In Search of Curtis Hanson

In a He-Watches-It-So-You-Don't-Have-To post, Daniel Fienberg's review of Lucky You confirms that the movie is every bit the limp biscuit it appeared to be when it wilted in theaters a few months ago--particularly disappointing if you happen to be a fan of Curtis Hanson's work. Talented directors who stage career-threatening epic screwups (William Friedkin's Sorcerer, George Miller's Babe: Pig in the City, Michael Cimino's Heaven's Gate) invariably make those movies more interesting than the mediocre pap that Hanson has been churning out lately. This would be easier to forgive were Hanson not the director of L.A. Confidential, for my money the best cop movie ever made--the film that put Russell Crowe and Guy Pearce on the map and offered Kevin Spacey's finest performance to date, its screenplay by Hanson and Brian Helgeland as perfect a distillation of an "unfilmmable" novel (reshuffling James Ellroy's story structure, expanding on his good ideas, getting rid of the clunkers) as you're likely to see.

To his credit, Hanson, who could have joined the rarefied-air establishment of Oscar-bait material, instead pursued off-beat projects that has made him a genre-hopper along the lines of James Mangold, another hard-to-peg craftsman without a distinct theme to neatly bow-tie his collective works. Nonetheless, Hanson's comedy gem Wonder Boys featured the most creative work of Michael Douglas's career, (indeed, the highest compliment I've heard paid to this film came from a female colleague, who said that it made her "feel sorry for men"), while the gritty semi-fictional biopic 8 Mile proved that the sixtysomething Hanson wasn't afraid of rap music or ditching his vivid classicist framing and experimenting with digital film.

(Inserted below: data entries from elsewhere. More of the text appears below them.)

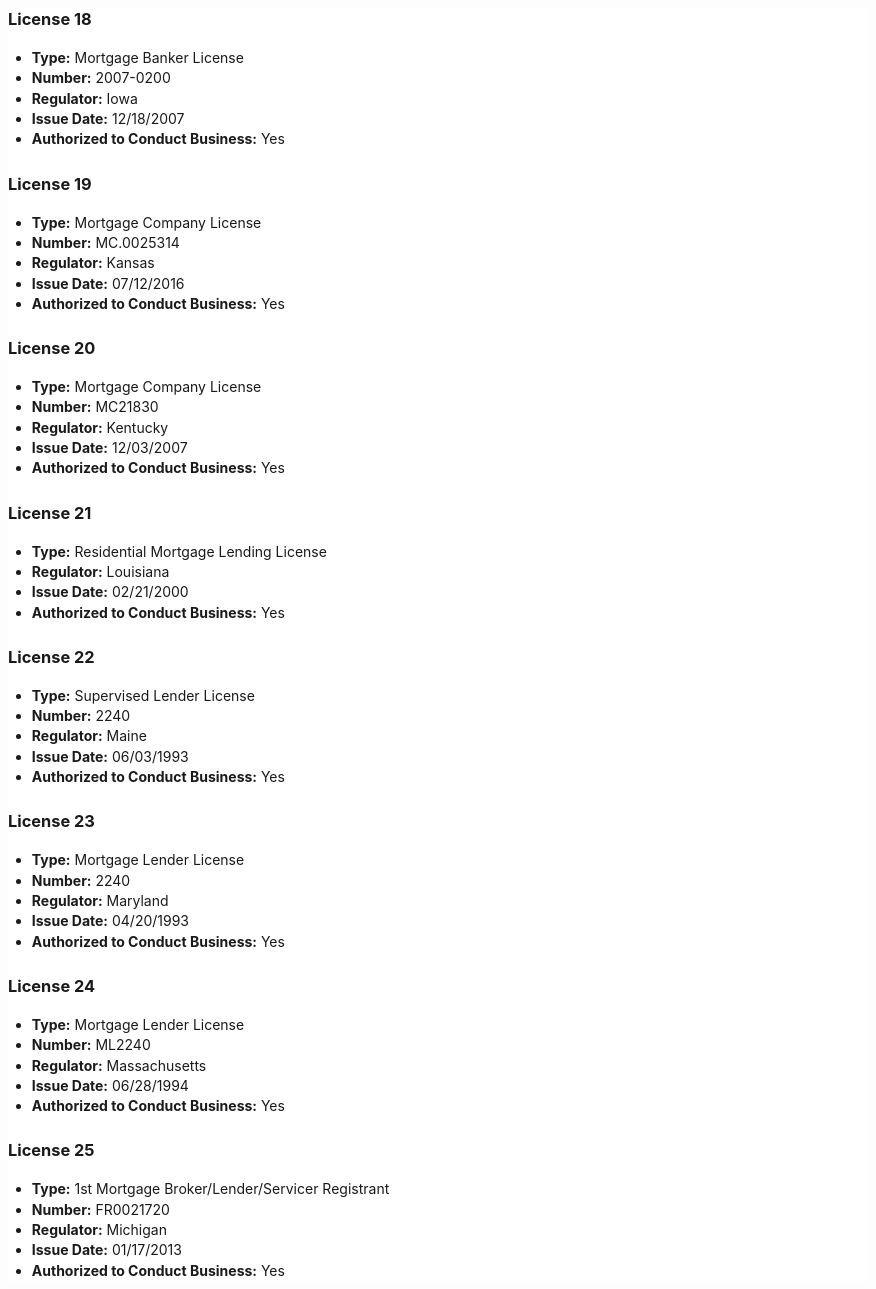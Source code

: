 ### License 18
- **Type:** Mortgage Banker License
- **Number:** 2007-0200
- **Regulator:** Iowa
- **Issue Date:** 12/18/2007
- **Authorized to Conduct Business:** Yes

### License 19
- **Type:** Mortgage Company License
- **Number:** MC.0025314
- **Regulator:** Kansas
- **Issue Date:** 07/12/2016
- **Authorized to Conduct Business:** Yes

### License 20
- **Type:** Mortgage Company License
- **Number:** MC21830
- **Regulator:** Kentucky
- **Issue Date:** 12/03/2007
- **Authorized to Conduct Business:** Yes

### License 21
- **Type:** Residential Mortgage Lending License
- **Regulator:** Louisiana
- **Issue Date:** 02/21/2000
- **Authorized to Conduct Business:** Yes

### License 22
- **Type:** Supervised Lender License
- **Number:** 2240
- **Regulator:** Maine
- **Issue Date:** 06/03/1993
- **Authorized to Conduct Business:** Yes

### License 23
- **Type:** Mortgage Lender License
- **Number:** 2240
- **Regulator:** Maryland
- **Issue Date:** 04/20/1993
- **Authorized to Conduct Business:** Yes

### License 24
- **Type:** Mortgage Lender License
- **Number:** ML2240
- **Regulator:** Massachusetts
- **Issue Date:** 06/28/1994
- **Authorized to Conduct Business:** Yes

### License 25
- **Type:** 1st Mortgage Broker/Lender/Servicer Registrant
- **Number:** FR0021720
- **Regulator:** Michigan
- **Issue Date:** 01/17/2013
- **Authorized to Conduct Business:** Yes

Hanson is a late bloomer in Hollywood, formally the editor of Cinema magazine (known then as Curtis Lee Hanson, of whom an amusing and affectionate anecdote is related in Harlan Ellison's Watching), then a B-movie director who finally caught his big break in what is for most filmmakers the twilight of a career. Even after the dud chick-flick In Her Shoes and now, evidently, Lucky You, there is still much I admire about the man, namely his unpredictable choices of projects and his willingness to work with bad actors (Kim Basinger, Cameron Diaz), non-actors (Eminem, Drew Barrymore) and stiffs (Eric Bana). Before all of his creative collateral is used up, I would love to see Hanson return to--if not another L.A. Confidential--the kind of Hitchcockian thrillers with which he launched his career, only with a bigger budget and a better cast. The Bedroom Window without Steve Guttenberg--imagine the possibilities.

Friday, September 28, 2007


While it may be a little hasty to detect signs of creative rigor mortis in what is only the start of the fourth season of a consistently high-quality TV show, The Office's premiere episode of année quatre seemed too weighed down with lame jokes and low energy to jump a shark even if it wanted to. Last year--successful though it was--featured two red flags which last night were on prominent display: Where do you go once your central relationship consummates? And what do you do when your main character is an overbearing nuisance?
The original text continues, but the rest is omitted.